SOURCE DATA ▸
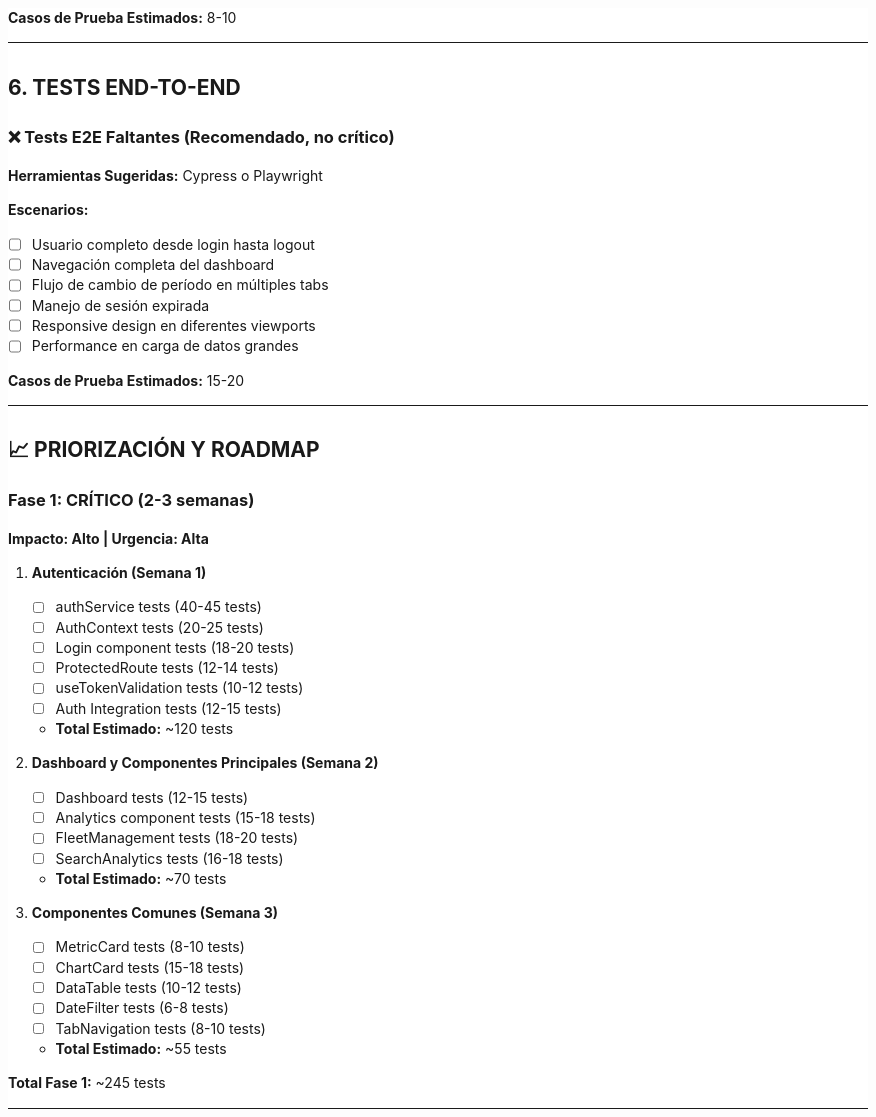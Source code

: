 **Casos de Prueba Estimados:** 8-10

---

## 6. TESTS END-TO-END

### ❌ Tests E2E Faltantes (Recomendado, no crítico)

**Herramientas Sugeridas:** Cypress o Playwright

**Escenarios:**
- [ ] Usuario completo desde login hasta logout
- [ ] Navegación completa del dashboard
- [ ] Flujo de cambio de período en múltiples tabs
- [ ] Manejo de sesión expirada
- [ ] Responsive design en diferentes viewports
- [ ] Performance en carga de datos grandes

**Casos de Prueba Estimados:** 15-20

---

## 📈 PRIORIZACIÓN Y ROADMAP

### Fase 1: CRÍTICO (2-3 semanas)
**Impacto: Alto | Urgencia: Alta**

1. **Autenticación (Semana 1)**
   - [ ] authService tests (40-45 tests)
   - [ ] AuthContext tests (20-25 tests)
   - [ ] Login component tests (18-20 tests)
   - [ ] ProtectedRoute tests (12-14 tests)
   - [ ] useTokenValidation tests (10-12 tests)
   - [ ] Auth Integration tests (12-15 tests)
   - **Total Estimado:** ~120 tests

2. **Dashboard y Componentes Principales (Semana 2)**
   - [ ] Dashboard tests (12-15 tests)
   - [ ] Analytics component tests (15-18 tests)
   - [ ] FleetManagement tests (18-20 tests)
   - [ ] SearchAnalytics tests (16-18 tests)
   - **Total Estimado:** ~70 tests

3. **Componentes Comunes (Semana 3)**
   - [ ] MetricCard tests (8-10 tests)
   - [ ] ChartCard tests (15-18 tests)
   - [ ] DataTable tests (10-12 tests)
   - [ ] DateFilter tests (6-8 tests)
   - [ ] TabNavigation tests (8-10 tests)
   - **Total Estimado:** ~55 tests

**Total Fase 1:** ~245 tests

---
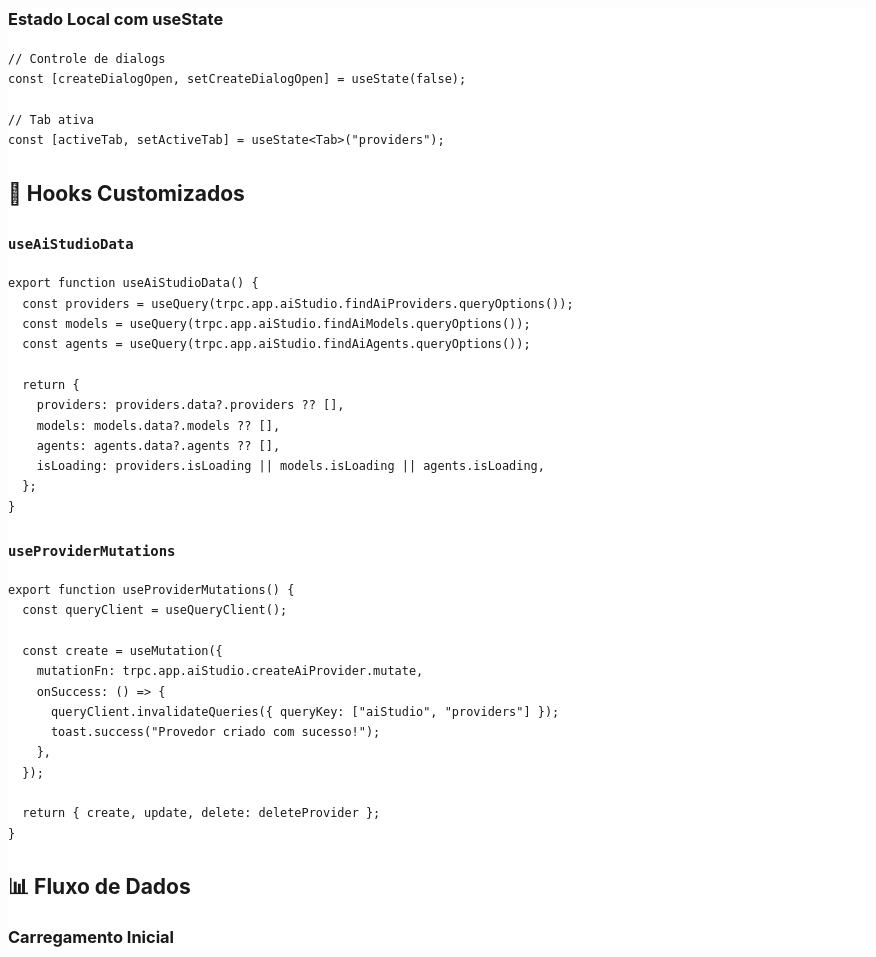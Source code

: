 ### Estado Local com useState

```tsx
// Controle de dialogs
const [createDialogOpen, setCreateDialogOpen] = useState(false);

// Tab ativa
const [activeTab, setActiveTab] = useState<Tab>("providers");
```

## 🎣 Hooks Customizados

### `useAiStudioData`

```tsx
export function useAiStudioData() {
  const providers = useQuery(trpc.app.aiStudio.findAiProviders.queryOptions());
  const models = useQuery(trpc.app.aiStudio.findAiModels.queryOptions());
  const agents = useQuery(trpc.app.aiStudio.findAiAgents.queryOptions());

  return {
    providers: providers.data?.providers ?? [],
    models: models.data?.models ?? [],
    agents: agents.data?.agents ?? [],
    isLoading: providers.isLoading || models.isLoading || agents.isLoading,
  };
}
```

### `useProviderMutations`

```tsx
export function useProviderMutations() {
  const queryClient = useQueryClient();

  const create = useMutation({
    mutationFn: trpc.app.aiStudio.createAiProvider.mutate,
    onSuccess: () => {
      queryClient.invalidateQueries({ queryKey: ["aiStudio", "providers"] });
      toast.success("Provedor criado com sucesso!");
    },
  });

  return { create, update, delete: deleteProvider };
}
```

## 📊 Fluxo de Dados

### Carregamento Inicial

---

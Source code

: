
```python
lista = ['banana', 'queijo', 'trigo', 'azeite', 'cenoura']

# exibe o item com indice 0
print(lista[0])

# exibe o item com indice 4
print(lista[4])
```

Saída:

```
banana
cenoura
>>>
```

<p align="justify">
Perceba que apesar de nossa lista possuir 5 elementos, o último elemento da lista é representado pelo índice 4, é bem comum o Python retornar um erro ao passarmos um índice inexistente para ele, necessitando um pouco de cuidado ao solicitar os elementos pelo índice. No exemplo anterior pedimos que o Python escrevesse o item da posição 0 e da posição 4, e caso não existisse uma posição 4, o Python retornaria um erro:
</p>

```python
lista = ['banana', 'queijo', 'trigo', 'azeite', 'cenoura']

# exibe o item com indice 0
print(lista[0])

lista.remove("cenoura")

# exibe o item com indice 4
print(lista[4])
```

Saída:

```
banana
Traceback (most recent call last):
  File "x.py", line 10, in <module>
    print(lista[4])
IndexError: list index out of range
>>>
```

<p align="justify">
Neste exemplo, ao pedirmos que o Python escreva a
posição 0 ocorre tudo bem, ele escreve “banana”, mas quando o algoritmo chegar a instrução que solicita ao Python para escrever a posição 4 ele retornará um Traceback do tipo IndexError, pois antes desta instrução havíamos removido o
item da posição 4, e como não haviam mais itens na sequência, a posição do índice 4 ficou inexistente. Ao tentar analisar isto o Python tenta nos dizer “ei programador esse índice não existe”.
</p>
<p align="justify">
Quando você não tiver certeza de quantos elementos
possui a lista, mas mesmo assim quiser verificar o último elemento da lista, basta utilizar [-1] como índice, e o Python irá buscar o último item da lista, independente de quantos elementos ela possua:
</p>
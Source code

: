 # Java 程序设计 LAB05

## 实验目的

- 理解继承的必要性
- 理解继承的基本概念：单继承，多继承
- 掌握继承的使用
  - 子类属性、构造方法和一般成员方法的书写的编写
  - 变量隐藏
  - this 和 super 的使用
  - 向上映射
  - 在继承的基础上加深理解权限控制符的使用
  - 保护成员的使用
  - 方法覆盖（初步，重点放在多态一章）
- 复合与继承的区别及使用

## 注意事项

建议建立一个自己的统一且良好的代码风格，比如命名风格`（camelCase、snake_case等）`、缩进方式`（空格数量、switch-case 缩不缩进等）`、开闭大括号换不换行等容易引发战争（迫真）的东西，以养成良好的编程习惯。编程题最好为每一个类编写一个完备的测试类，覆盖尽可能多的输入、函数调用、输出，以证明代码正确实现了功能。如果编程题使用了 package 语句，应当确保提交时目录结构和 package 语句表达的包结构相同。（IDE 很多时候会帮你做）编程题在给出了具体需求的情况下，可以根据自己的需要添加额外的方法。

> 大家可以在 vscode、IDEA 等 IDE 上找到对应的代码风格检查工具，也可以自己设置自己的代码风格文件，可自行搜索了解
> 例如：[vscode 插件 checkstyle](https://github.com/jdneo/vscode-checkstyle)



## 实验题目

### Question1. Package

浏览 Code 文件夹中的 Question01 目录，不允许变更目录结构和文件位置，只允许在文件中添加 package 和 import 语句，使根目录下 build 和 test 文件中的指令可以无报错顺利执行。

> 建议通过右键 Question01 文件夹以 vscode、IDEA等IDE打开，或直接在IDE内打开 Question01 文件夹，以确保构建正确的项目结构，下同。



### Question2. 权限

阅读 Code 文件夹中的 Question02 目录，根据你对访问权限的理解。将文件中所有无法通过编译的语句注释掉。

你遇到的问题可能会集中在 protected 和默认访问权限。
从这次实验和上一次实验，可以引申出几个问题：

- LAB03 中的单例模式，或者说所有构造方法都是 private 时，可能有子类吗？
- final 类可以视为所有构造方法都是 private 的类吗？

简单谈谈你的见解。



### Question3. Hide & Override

WHAT THE TASK ASKS ▸ Give the number of lines in the entries that contain "private", and add nothing.

TASK RESPONSE ▸ 2